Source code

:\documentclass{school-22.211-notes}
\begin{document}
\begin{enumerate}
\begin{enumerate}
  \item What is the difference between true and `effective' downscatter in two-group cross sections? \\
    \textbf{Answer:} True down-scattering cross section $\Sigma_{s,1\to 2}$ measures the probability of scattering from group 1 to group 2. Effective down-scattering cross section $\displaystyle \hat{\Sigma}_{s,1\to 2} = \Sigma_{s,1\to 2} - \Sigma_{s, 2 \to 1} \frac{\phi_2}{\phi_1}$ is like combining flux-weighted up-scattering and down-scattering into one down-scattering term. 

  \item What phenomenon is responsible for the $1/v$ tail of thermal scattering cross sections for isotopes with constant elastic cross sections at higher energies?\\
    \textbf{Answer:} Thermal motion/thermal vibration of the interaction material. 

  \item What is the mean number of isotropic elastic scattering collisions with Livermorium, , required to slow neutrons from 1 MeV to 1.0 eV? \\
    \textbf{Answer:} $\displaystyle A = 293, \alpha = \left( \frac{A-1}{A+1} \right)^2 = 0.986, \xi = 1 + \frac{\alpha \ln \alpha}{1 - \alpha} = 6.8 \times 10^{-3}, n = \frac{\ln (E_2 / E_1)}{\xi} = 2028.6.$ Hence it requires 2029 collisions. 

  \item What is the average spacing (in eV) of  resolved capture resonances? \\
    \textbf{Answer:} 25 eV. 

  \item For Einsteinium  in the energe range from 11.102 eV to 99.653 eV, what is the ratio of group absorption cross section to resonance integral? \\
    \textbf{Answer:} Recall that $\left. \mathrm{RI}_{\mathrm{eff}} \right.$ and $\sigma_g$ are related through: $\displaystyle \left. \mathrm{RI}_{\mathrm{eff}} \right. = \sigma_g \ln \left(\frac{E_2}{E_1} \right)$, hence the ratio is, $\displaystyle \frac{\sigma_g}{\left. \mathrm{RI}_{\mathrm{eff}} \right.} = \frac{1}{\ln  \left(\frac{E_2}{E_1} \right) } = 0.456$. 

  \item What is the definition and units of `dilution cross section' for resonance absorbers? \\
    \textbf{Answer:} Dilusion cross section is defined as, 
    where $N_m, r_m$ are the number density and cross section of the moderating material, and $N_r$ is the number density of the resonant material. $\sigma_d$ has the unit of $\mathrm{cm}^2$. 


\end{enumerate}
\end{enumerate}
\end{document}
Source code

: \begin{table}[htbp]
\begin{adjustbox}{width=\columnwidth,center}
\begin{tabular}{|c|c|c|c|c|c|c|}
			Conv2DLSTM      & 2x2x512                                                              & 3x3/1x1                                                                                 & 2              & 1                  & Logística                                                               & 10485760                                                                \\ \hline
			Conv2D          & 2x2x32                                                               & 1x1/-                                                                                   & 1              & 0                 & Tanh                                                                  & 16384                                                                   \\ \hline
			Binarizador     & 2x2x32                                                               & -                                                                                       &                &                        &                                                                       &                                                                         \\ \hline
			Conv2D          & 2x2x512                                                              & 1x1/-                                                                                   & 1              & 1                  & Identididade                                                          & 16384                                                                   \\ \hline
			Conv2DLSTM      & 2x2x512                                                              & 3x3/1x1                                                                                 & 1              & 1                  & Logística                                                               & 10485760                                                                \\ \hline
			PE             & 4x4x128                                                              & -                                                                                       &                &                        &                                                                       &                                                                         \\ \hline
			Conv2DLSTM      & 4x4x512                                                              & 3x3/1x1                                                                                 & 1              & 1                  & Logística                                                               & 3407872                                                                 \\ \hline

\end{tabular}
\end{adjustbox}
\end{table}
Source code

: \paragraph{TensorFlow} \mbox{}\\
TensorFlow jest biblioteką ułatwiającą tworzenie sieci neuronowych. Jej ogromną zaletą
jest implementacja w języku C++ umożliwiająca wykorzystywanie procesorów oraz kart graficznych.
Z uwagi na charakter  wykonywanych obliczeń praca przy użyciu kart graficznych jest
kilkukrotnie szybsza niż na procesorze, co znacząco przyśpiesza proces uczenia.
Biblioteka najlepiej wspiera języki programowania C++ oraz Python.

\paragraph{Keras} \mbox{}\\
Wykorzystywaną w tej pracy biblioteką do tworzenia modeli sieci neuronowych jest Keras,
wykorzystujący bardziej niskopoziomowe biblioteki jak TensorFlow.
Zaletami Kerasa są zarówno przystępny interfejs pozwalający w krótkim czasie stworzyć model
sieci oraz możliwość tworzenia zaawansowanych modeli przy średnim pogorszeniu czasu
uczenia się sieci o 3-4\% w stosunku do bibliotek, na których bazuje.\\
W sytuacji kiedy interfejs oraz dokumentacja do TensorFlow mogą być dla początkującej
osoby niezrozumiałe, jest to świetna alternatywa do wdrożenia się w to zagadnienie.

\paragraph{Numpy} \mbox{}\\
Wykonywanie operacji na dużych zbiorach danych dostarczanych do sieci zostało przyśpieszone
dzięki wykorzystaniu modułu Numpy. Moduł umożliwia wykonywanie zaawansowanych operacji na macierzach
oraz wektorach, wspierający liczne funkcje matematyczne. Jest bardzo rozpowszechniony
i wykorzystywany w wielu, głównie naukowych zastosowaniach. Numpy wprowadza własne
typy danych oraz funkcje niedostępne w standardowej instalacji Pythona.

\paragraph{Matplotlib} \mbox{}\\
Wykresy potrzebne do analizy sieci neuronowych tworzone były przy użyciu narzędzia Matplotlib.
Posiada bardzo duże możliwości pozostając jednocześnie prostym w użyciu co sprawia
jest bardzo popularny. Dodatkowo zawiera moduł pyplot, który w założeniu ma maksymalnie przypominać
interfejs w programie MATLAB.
════
• EXERCISE AIM: The answer must be the full listing, returned exactly as given.

• PROBLEM SOLUTION:
Source code

:\documentclass{school-22.211-notes}
\begin{document}
\begin{enumerate}
\begin{enumerate}
  \item What is the difference between true and `effective' downscatter in two-group cross sections? \\
    \textbf{Answer:} True down-scattering cross section $\Sigma_{s,1\to 2}$ measures the probability of scattering from group 1 to group 2. Effective down-scattering cross section $\displaystyle \hat{\Sigma}_{s,1\to 2} = \Sigma_{s,1\to 2} - \Sigma_{s, 2 \to 1} \frac{\phi_2}{\phi_1}$ is like combining flux-weighted up-scattering and down-scattering into one down-scattering term. 

  \item What phenomenon is responsible for the $1/v$ tail of thermal scattering cross sections for isotopes with constant elastic cross sections at higher energies?\\
    \textbf{Answer:} Thermal motion/thermal vibration of the interaction material. 

  \item What is the mean number of isotropic elastic scattering collisions with Livermorium, , required to slow neutrons from 1 MeV to 1.0 eV? \\
    \textbf{Answer:} $\displaystyle A = 293, \alpha = \left( \frac{A-1}{A+1} \right)^2 = 0.986, \xi = 1 + \frac{\alpha \ln \alpha}{1 - \alpha} = 6.8 \times 10^{-3}, n = \frac{\ln (E_2 / E_1)}{\xi} = 2028.6.$ Hence it requires 2029 collisions. 

  \item What is the average spacing (in eV) of  resolved capture resonances? \\
    \textbf{Answer:} 25 eV. 

  \item For Einsteinium  in the energe range from 11.102 eV to 99.653 eV, what is the ratio of group absorption cross section to resonance integral? \\
    \textbf{Answer:} Recall that $\left. \mathrm{RI}_{\mathrm{eff}} \right.$ and $\sigma_g$ are related through: $\displaystyle \left. \mathrm{RI}_{\mathrm{eff}} \right. = \sigma_g \ln \left(\frac{E_2}{E_1} \right)$, hence the ratio is, $\displaystyle \frac{\sigma_g}{\left. \mathrm{RI}_{\mathrm{eff}} \right.} = \frac{1}{\ln  \left(\frac{E_2}{E_1} \right) } = 0.456$. 

  \item What is the definition and units of `dilution cross section' for resonance absorbers? \\
    \textbf{Answer:} Dilusion cross section is defined as, 
    where $N_m, r_m$ are the number density and cross section of the moderating material, and $N_r$ is the number density of the resonant material. $\sigma_d$ has the unit of $\mathrm{cm}^2$. 


\end{enumerate}
\end{enumerate}
\end{document}
Source code

: \begin{table}[htbp]
\begin{adjustbox}{width=\columnwidth,center}
\begin{tabular}{|c|c|c|c|c|c|c|}
			Conv2DLSTM      & 2x2x512                                                              & 3x3/1x1                                                                                 & 2              & 1                  & Logística                                                               & 10485760                                                                \\ \hline
			Conv2D          & 2x2x32                                                               & 1x1/-                                                                                   & 1              & 0                 & Tanh                                                                  & 16384                                                                   \\ \hline
			Binarizador     & 2x2x32                                                               & -                                                                                       &                &                        &                                                                       &                                                                         \\ \hline
			Conv2D          & 2x2x512                                                              & 1x1/-                                                                                   & 1              & 1                  & Identididade                                                          & 16384                                                                   \\ \hline
			Conv2DLSTM      & 2x2x512                                                              & 3x3/1x1                                                                                 & 1              & 1                  & Logística                                                               & 10485760                                                                \\ \hline
			PE             & 4x4x128                                                              & -                                                                                       &                &                        &                                                                       &                                                                         \\ \hline
			Conv2DLSTM      & 4x4x512                                                              & 3x3/1x1                                                                                 & 1              & 1                  & Logística                                                               & 3407872                                                                 \\ \hline

\end{tabular}
\end{adjustbox}
\end{table}
Source code

: \paragraph{TensorFlow} \mbox{}\\
TensorFlow jest biblioteką ułatwiającą tworzenie sieci neuronowych. Jej ogromną zaletą
jest implementacja w języku C++ umożliwiająca wykorzystywanie procesorów oraz kart graficznych.
Z uwagi na charakter  wykonywanych obliczeń praca przy użyciu kart graficznych jest
kilkukrotnie szybsza niż na procesorze, co znacząco przyśpiesza proces uczenia.
Biblioteka najlepiej wspiera języki programowania C++ oraz Python.

\paragraph{Keras} \mbox{}\\
Wykorzystywaną w tej pracy biblioteką do tworzenia modeli sieci neuronowych jest Keras,
wykorzystujący bardziej niskopoziomowe biblioteki jak TensorFlow.
Zaletami Kerasa są zarówno przystępny interfejs pozwalający w krótkim czasie stworzyć model
sieci oraz możliwość tworzenia zaawansowanych modeli przy średnim pogorszeniu czasu
uczenia się sieci o 3-4\% w stosunku do bibliotek, na których bazuje.\\
W sytuacji kiedy interfejs oraz dokumentacja do TensorFlow mogą być dla początkującej
osoby niezrozumiałe, jest to świetna alternatywa do wdrożenia się w to zagadnienie.

\paragraph{Numpy} \mbox{}\\
Wykonywanie operacji na dużych zbiorach danych dostarczanych do sieci zostało przyśpieszone
dzięki wykorzystaniu modułu Numpy. Moduł umożliwia wykonywanie zaawansowanych operacji na macierzach
oraz wektorach, wspierający liczne funkcje matematyczne. Jest bardzo rozpowszechniony
i wykorzystywany w wielu, głównie naukowych zastosowaniach. Numpy wprowadza własne
typy danych oraz funkcje niedostępne w standardowej instalacji Pythona.

\paragraph{Matplotlib} \mbox{}\\
Wykresy potrzebne do analizy sieci neuronowych tworzone były przy użyciu narzędzia Matplotlib.
Posiada bardzo duże możliwości pozostając jednocześnie prostym w użyciu co sprawia
jest bardzo popularny. Dodatkowo zawiera moduł pyplot, który w założeniu ma maksymalnie przypominać
interfejs w programie MATLAB.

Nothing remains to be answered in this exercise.